If Foundry is available in your system, you can generate the bytes calldata with the following command:

token0=0x1111111111111111111111111111111111111111
token1=0x2222222222222222222222222222222222222222
minTradedToken0=31337
priceOracle=0x1337133713371337133713371337133713371337
priceOracleData=0xca11d47a
appData=0x3232323232323232323232323232323232323232323232323232323232323232
cast abi-encode 'f((address,address,uint256,address,bytes,bytes32))' "($token0, $token1, $minTradedToken0, $priceOracle, $priceOracleData, $appData)"

Supported price oracles

Price oracles are an abstraction that transform disparate on-chain price information into a standardized price source that can be used by the ConstantFroduct to retrieve token price information.
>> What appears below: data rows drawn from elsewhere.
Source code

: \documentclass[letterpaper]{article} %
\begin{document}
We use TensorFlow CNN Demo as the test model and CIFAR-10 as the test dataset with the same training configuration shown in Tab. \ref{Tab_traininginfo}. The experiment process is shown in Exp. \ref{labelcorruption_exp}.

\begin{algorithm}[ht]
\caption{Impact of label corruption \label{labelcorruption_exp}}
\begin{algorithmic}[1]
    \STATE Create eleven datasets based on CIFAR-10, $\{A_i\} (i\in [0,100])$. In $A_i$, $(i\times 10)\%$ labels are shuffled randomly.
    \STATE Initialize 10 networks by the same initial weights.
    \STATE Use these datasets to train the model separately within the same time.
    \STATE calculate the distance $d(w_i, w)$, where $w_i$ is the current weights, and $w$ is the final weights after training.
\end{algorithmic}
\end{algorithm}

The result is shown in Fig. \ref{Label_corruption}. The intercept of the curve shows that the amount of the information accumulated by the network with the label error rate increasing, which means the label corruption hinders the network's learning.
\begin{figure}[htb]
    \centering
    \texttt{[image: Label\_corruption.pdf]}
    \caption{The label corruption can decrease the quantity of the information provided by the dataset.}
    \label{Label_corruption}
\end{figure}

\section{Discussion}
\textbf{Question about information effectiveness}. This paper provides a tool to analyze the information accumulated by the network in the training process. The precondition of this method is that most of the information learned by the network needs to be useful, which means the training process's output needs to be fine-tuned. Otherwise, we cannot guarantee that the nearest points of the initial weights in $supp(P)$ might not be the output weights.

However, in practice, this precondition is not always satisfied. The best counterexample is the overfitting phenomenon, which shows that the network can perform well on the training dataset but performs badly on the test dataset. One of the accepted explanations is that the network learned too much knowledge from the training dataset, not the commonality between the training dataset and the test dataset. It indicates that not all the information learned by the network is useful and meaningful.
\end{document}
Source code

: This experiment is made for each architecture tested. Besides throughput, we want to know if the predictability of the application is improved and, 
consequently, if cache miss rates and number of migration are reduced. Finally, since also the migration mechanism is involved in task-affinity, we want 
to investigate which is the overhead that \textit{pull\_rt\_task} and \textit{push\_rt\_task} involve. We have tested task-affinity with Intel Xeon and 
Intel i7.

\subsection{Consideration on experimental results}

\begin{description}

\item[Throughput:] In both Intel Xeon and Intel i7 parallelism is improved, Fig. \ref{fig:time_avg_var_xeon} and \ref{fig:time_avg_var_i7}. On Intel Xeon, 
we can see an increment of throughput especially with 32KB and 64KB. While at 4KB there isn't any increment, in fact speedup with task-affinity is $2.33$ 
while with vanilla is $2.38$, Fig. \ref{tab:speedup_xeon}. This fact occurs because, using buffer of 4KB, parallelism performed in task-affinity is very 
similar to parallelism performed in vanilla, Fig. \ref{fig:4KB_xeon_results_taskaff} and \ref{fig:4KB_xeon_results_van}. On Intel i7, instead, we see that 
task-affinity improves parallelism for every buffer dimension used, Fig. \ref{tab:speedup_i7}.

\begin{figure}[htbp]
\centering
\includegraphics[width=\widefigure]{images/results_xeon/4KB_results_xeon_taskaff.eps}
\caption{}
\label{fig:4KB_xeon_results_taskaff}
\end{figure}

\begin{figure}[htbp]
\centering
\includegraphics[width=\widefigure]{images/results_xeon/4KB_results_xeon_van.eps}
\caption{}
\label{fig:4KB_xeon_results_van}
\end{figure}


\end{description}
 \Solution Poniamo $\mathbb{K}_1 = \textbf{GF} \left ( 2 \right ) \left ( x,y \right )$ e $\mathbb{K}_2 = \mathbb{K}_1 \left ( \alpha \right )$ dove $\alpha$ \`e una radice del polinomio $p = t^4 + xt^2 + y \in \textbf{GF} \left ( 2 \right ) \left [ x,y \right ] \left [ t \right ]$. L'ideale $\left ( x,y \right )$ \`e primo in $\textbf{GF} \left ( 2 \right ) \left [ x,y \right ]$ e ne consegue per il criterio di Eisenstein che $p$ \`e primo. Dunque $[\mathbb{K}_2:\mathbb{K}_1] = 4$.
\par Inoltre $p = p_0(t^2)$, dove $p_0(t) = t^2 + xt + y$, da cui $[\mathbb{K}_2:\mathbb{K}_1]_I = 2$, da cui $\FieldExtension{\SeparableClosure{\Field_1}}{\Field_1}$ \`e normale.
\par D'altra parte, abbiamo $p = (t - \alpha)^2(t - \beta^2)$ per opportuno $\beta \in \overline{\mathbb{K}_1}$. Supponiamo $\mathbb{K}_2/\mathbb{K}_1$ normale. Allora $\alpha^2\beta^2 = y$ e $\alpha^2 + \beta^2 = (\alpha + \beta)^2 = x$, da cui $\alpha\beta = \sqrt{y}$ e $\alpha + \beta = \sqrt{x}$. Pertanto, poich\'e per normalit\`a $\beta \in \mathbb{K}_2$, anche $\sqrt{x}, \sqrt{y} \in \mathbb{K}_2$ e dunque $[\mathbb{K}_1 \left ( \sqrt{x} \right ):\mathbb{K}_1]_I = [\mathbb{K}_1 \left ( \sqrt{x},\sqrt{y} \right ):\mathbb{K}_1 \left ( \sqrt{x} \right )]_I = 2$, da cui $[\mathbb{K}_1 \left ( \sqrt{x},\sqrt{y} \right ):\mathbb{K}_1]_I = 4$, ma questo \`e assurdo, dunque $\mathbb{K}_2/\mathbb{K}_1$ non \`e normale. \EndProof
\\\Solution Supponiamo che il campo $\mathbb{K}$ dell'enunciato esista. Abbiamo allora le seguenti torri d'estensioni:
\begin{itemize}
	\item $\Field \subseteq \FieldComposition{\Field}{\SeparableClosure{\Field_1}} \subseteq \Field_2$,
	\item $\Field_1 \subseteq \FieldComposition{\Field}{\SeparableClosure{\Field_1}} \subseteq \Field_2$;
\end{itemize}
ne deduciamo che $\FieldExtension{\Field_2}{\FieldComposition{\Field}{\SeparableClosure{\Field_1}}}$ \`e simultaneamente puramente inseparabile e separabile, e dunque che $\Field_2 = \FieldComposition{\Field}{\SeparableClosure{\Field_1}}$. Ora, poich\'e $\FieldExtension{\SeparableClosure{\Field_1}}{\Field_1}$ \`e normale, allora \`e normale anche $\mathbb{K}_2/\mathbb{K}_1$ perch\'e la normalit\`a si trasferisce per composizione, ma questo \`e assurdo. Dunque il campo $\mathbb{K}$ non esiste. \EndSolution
We support the following price oracles:

  • UniswapV2PriceOracle, based on the limit price of a predefined Uniswap v2 pair.
  • BalancerWeightedPoolPriceOracle, based on the limit price of a predefined Balancer weighted pool.

Contract addresses for each supported chain can be found in the file networks.json.

UniswapV2PriceOracle

The Uniswap v2 price oracle returns the limit price that can be computed from an address (pool) that supports the IUniswapV2Pair interface. The oracle data contains a single parameter:

  • IUniswapV2Pair referencePair: the address of a Uniswap pool for the tokens token0 and token1.

Note that the order of the tokens does not need to be consistent with the order of the tokens in the pool. The order of the tokens in the constant product static input determines that the price is expressed in terms of amount of token0 per amount of token1. If the tokens are not the same as those traded on the chosen reference pair, no order will be created.

If Foundry is available in your system, you can generate the bytes calldata with the following command:

referencePair=0x1111111111111111111111111111111111111111
cast abi-encode 'f((address))' "($referencePair)"

BalancerWeightedPoolPriceOracle

The Balancer weighted pool price oracle returns the limit price that can be computed from one of the Balancer weighted pool implementations.

The oracle data contains a single parameter:

  • bytes32 poolId: the Balancer pool id representing the weighted pool that will be used to compute the reference price.

The reference weighted pool can use any weights and token combination. However, it must be a weighted pool and not a different pool type: there is currently no check in the smart contract to guarantee that the chosen pool is indeed a weighted pool. If used with a different type of pool, the output of the oracle is likely to be completely unreliable.

If the tokens in the AMM orders are not all included in the reference pool, then no order will be created.

If Foundry is available in your system, you can generate the bytes calldata with the following command:

poolId=0x1111111111111111111111111111111111111111111111111111111111111111
cast abi-encode 'f((bytes32))' "($poolId)"

Stopping the AMM

To stop trading, it's sufficient to execute a single transaction to ComposableCoW to the function remove(bytes32 singleOrderHash).

The input parameter singleOrderHash can be computed with the help of the view function hash in ComposableCoW. Its input is the same as the parameters in the call to create of step 5.

You can verify that the hash is valid by querying the view function singleOrders on ComposableCoW with input the AMM Safe address and the order hash. The call returns true if the order is currently being traded and false after the call to remove has been executed.

On mainnet, you can compute the hash, as well as verify if the hash is valid, directly from Etherscan's contract read contract page.

Updating the AMM

To update the order parameters you should first stop the AMM.

Then, you just need to repeat step 5 of the initial setup using the new order parameters. This leads to a single AMM transaction. Remember to use a different value for the salt!

Add funds after deployment

You can always deposit funds to the AMM Safe with simple transfers, both to add funds and to rebalance the AMM manually.

Be careful: depositing funds changes the state of the AMM. It's very important that you transfer both tokens at the same time with no side effects. If only one token transfer is executed, the AMM will be unbalanced until the second transfer is executed. After receiving the first transfer, the AMM may immediately rebalance by selling some of the funds just deposited.